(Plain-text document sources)
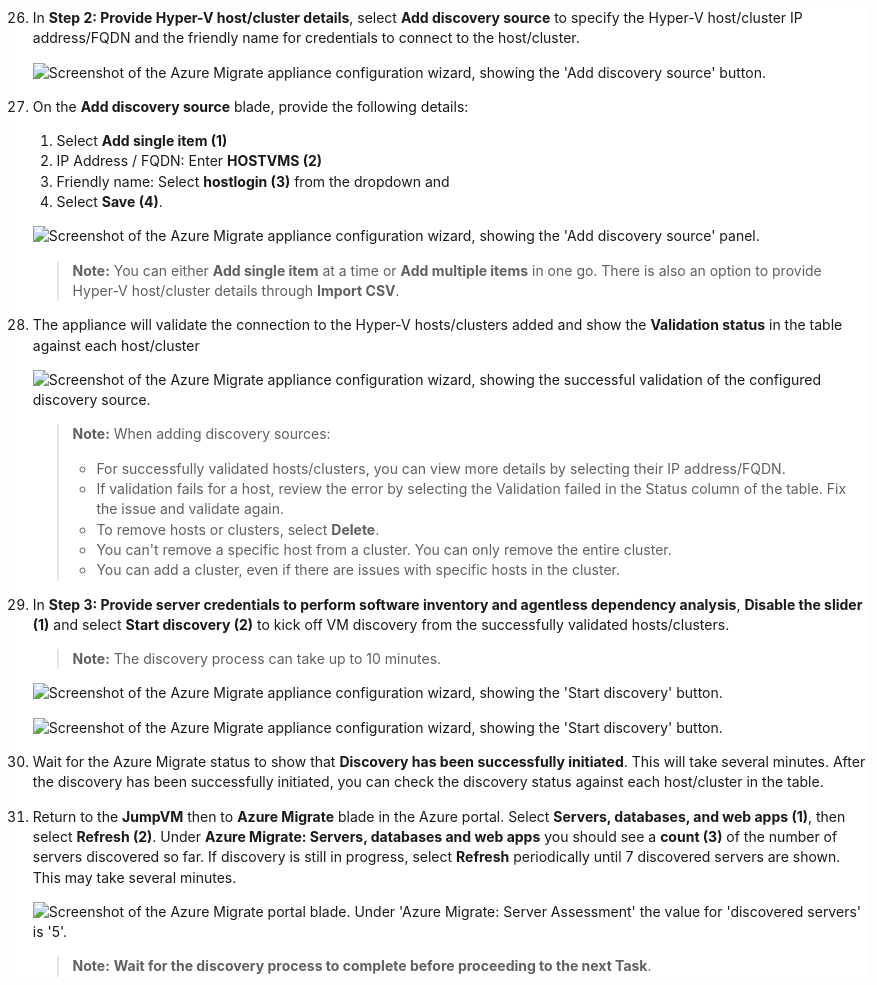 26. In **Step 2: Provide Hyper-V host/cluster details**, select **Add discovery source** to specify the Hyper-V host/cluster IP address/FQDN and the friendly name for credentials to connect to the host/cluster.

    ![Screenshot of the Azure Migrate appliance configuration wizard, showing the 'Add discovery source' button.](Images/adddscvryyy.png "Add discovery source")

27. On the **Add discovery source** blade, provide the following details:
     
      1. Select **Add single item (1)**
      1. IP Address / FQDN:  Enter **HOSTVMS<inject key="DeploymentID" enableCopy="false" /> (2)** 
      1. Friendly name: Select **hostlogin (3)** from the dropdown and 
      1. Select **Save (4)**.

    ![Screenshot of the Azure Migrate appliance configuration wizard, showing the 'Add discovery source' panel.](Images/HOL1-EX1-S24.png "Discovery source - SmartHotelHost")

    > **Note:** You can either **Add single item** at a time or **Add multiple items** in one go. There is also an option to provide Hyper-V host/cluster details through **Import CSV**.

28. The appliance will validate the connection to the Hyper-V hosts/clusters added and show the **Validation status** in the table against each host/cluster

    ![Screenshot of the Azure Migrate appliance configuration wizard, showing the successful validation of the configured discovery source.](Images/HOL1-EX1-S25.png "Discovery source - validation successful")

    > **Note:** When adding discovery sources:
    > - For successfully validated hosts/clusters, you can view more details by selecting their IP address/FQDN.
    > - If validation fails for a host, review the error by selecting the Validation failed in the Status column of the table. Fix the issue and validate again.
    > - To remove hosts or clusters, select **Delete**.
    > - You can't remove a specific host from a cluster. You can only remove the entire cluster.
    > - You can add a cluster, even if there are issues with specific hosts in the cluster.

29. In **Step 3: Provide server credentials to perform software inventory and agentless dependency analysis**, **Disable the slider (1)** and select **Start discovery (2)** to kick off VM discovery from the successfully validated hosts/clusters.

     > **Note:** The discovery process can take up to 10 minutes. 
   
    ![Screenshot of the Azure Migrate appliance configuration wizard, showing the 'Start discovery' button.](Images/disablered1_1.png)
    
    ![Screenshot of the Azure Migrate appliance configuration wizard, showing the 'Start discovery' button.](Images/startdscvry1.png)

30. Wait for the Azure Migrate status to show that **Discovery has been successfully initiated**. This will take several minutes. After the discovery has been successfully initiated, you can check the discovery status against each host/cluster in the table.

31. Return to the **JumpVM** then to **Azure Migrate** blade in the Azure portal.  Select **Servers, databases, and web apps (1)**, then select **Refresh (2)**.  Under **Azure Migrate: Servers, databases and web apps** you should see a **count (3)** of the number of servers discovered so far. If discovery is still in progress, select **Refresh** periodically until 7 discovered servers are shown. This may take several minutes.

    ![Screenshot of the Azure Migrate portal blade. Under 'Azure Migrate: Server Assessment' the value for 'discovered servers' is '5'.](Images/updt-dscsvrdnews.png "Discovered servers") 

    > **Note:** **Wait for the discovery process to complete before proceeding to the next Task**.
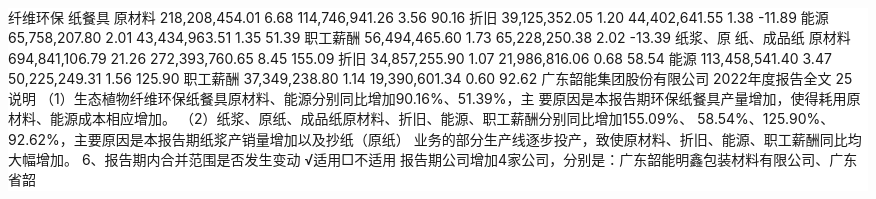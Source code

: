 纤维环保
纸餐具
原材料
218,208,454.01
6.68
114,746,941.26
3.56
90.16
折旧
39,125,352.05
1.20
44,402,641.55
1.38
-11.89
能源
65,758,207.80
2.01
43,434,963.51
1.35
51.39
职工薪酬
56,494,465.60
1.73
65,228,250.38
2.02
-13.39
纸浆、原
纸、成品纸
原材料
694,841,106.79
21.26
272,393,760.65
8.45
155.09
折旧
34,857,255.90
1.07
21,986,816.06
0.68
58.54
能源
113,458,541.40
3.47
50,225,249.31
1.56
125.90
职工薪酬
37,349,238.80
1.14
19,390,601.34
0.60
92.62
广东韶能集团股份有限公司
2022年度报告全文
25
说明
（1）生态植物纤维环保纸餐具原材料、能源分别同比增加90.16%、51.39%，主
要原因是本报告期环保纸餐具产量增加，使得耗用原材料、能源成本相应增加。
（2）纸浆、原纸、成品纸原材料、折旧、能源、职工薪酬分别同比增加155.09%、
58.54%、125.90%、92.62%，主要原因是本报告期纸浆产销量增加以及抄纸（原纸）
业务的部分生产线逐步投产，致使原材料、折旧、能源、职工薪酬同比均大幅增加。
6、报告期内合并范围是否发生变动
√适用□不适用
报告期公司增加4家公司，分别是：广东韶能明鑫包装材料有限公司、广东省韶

## AIM OF THE EXERCISE:
Please copy every line of the records above in which "button" appears.

## RESPONSE TO THE EXERCISE:
    ![Screenshot of the Azure Migrate appliance configuration wizard, showing the 'Add discovery source' button.](Images/adddscvryyy.png "Add discovery source")
    ![Screenshot of the Azure Migrate appliance configuration wizard, showing the 'Start discovery' button.](Images/disablered1_1.png)
    ![Screenshot of the Azure Migrate appliance configuration wizard, showing the 'Start discovery' button.](Images/startdscvry1.png)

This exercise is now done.